Initially I thought a configuration file stored in revision control with the application's source code would be the most appropriate technique.
But it gets complicated when you have to account for multiple development, staging and production environments. Do you stick them in separate files and rename them depending on the environment, or do you stick them in the one file and use conditions to figure it out?
And what if we have to make a small change to the production configuration? Doing that would require another release.
That meant while the configuration file was stored in revision control it was a mess, and getting updates pushed live was slow and cumbersome.
So my thinking changed. Perhaps the database would be a better place to store configuration information. While I lost the handy revision control, I gained better site independence and could update settings whenever appropriate. I even get a pretty admin interface to play with. This is what Drupal and many other user-friendly web apps like to do.
However keeping the configuration outside revision control means that it's only a matter of time before something gets screwed up badly. In the database it's very hard to tell which settings have been changed, when they changed, or why they changed. And if we need to setup a new website the configuration has to be done all over again.
But there is a better way.
Since adding revision control to the database is difficult at best, we need to put the configuration into files again.

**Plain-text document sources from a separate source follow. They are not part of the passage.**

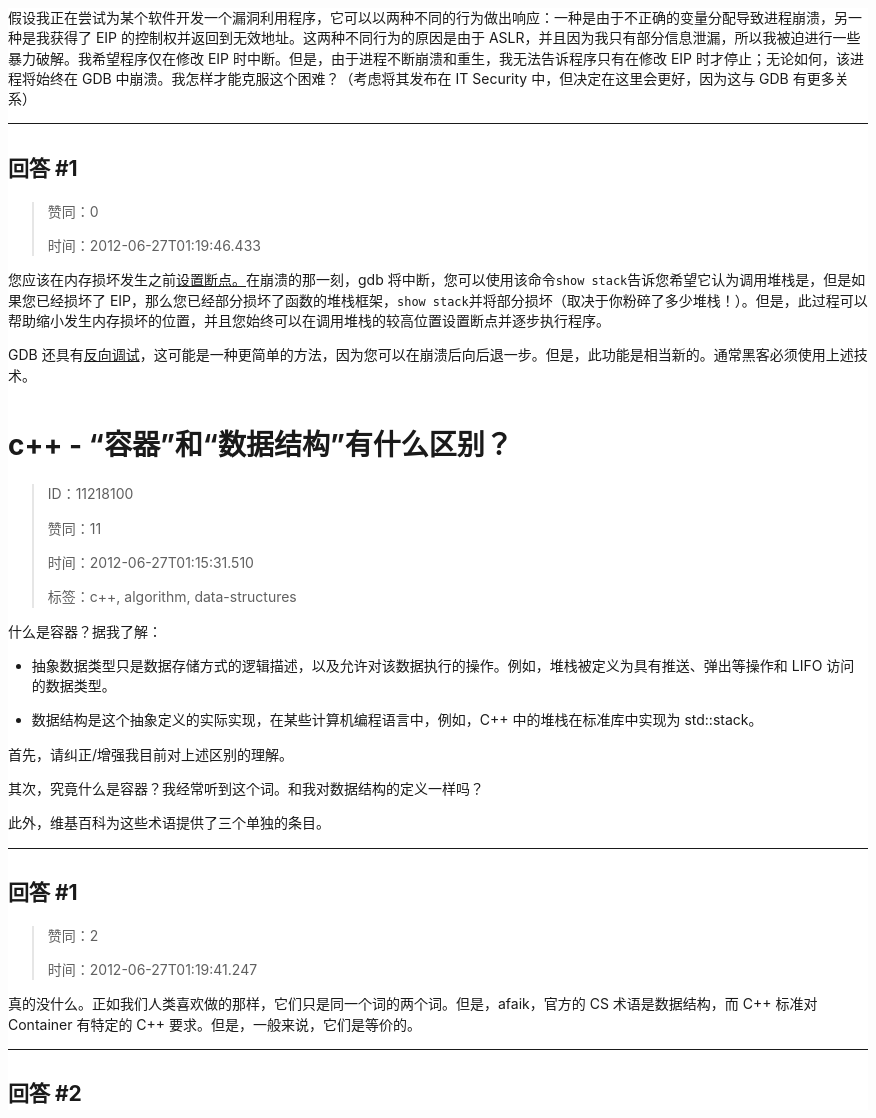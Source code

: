 假设我正在尝试为某个软件开发一个漏洞利用程序，它可以以两种不同的行为做出响应：一种是由于不正确的变量分配导致进程崩溃，另一种是我获得了 EIP 的控制权并返回到无效地址。这两种不同行为的原因是由于 ASLR，并且因为我只有部分信息泄漏，所以我被迫进行一些暴力破解。我希望程序仅在修改 EIP 时中断。但是，由于进程不断崩溃和重生，我无法告诉程序只有在修改 EIP 时才停止；无论如何，该进程将始终在 GDB 中崩溃。我怎样才能克服这个困难？（考虑将其发布在 IT Security 中，但决定在这里会更好，因为这与 GDB 有更多关系）

* * *

## 回答 #1

> 赞同：0
> 
> 时间：2012-06-27T01:19:46.433

您应该在内存损坏发生之前[设置断点。](http://www.unknownroad.com/rtfm/gdbtut/gdbbreak.html)在崩溃的那一刻，gdb 将中断，您可以使用该命令`show stack`告诉您希望它认为调用堆栈是，但是如果您已经损坏了 EIP，那么您已经部分损坏了函数的堆栈框架，`show stack`并将部分损坏（取决于你粉碎了多少堆栈！）。但是，此过程可以帮助缩小发生内存损坏的位置，并且您始终可以在调用堆栈的较高位置设置断点并逐步执行程序。

GDB 还具有[反向调试](http://sources.redhat.com/gdb/news/reversible.html)，这可能是一种更简单的方法，因为您可以在崩溃后向后退一步。但是，此功能是相当新的。通常黑客必须使用上述技术。

# c++ - “容器”和“数据结构”有什么区别？

> ID：11218100
> 
> 赞同：11
> 
> 时间：2012-06-27T01:15:31.510
> 
> 标签：c++, algorithm, data-structures

什么是容器？据我了解：

*   抽象数据类型只是数据存储方式的逻辑描述，以及允许对该数据执行的操作。例如，堆栈被定义为具有推送、弹出等操作和 LIFO 访问的数据类型。

*   数据结构是这个抽象定义的实际实现，在某些计算机编程语言中，例如，C++ 中的堆栈在标准库中实现为 std::stack。

首先，请纠正/增强我目前对上述区别的理解。

其次，究竟什么是容器？我经常听到这个词。和我对数据结构的定义一样吗？

此外，维基百科为这些术语提供了三个单独的条目。

* * *

## 回答 #1

> 赞同：2
> 
> 时间：2012-06-27T01:19:41.247

真的没什么。正如我们人类喜欢做的那样，它们只是同一个词的两个词。但是，afaik，官方的 CS 术语是数据结构，而 C++ 标准对 Container 有特定的 C++ 要求。但是，一般来说，它们是等价的。

* * *

## 回答 #2
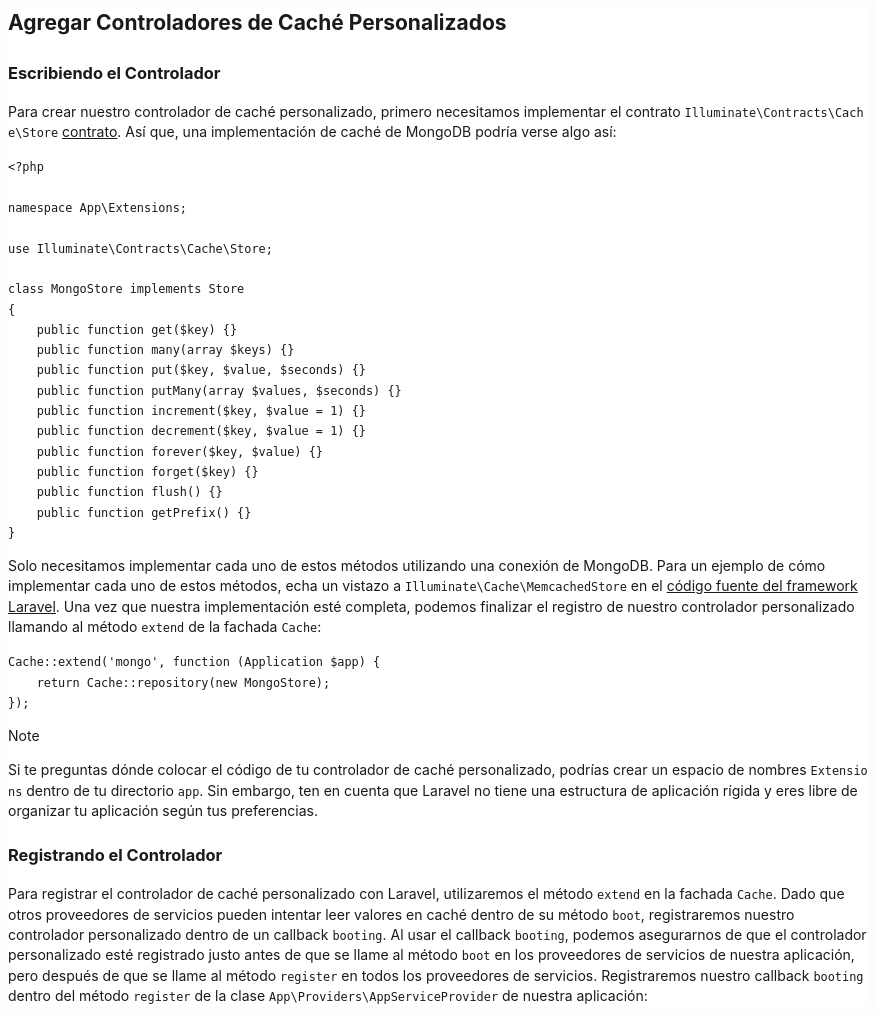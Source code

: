 <a name="adding-custom-cache-drivers"></a>
## Agregar Controladores de Caché Personalizados

<a name="writing-the-driver"></a>
### Escribiendo el Controlador

Para crear nuestro controlador de caché personalizado, primero necesitamos implementar el contrato `Illuminate\Contracts\Cache\Store` [contrato](/docs/{{version}}/contracts). Así que, una implementación de caché de MongoDB podría verse algo así:

    <?php

    namespace App\Extensions;

    use Illuminate\Contracts\Cache\Store;

    class MongoStore implements Store
    {
        public function get($key) {}
        public function many(array $keys) {}
        public function put($key, $value, $seconds) {}
        public function putMany(array $values, $seconds) {}
        public function increment($key, $value = 1) {}
        public function decrement($key, $value = 1) {}
        public function forever($key, $value) {}
        public function forget($key) {}
        public function flush() {}
        public function getPrefix() {}
    }

Solo necesitamos implementar cada uno de estos métodos utilizando una conexión de MongoDB. Para un ejemplo de cómo implementar cada uno de estos métodos, echa un vistazo a `Illuminate\Cache\MemcachedStore` en el [código fuente del framework Laravel](https://github.com/laravel/framework). Una vez que nuestra implementación esté completa, podemos finalizar el registro de nuestro controlador personalizado llamando al método `extend` de la fachada `Cache`:

    Cache::extend('mongo', function (Application $app) {
        return Cache::repository(new MongoStore);
    });

> [!NOTE]  
> Si te preguntas dónde colocar el código de tu controlador de caché personalizado, podrías crear un espacio de nombres `Extensions` dentro de tu directorio `app`. Sin embargo, ten en cuenta que Laravel no tiene una estructura de aplicación rígida y eres libre de organizar tu aplicación según tus preferencias.

<a name="registering-the-driver"></a>
### Registrando el Controlador

Para registrar el controlador de caché personalizado con Laravel, utilizaremos el método `extend` en la fachada `Cache`. Dado que otros proveedores de servicios pueden intentar leer valores en caché dentro de su método `boot`, registraremos nuestro controlador personalizado dentro de un callback `booting`. Al usar el callback `booting`, podemos asegurarnos de que el controlador personalizado esté registrado justo antes de que se llame al método `boot` en los proveedores de servicios de nuestra aplicación, pero después de que se llame al método `register` en todos los proveedores de servicios. Registraremos nuestro callback `booting` dentro del método `register` de la clase `App\Providers\AppServiceProvider` de nuestra aplicación:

But this time we're not going to make a big mess by keeping it in revision control with the application. This time we'll keep the environment specific configuration in it's own special place. Either an independent branch, or it's own independent repository.
Updating the configuration is now simply a matter of updating it in it's own branch or repository, committing it, testing it and then moving it out to the appropriate environment.
Doing it this way keeps the configuration files nice and clean, changes to the configuration are tracked, and it can be updated independently from application releases. Perfect.
To make life even easier, I would suggest keeping any default configuration in a different place or in a file with a different name to the actual configuration file (e.g. config.default.php for config.php), so upgrading the application doesn't destroy the configuration.
And finally, use a configuration management tool, like cfengine or puppet, if you're deploying your application out onto a cluster.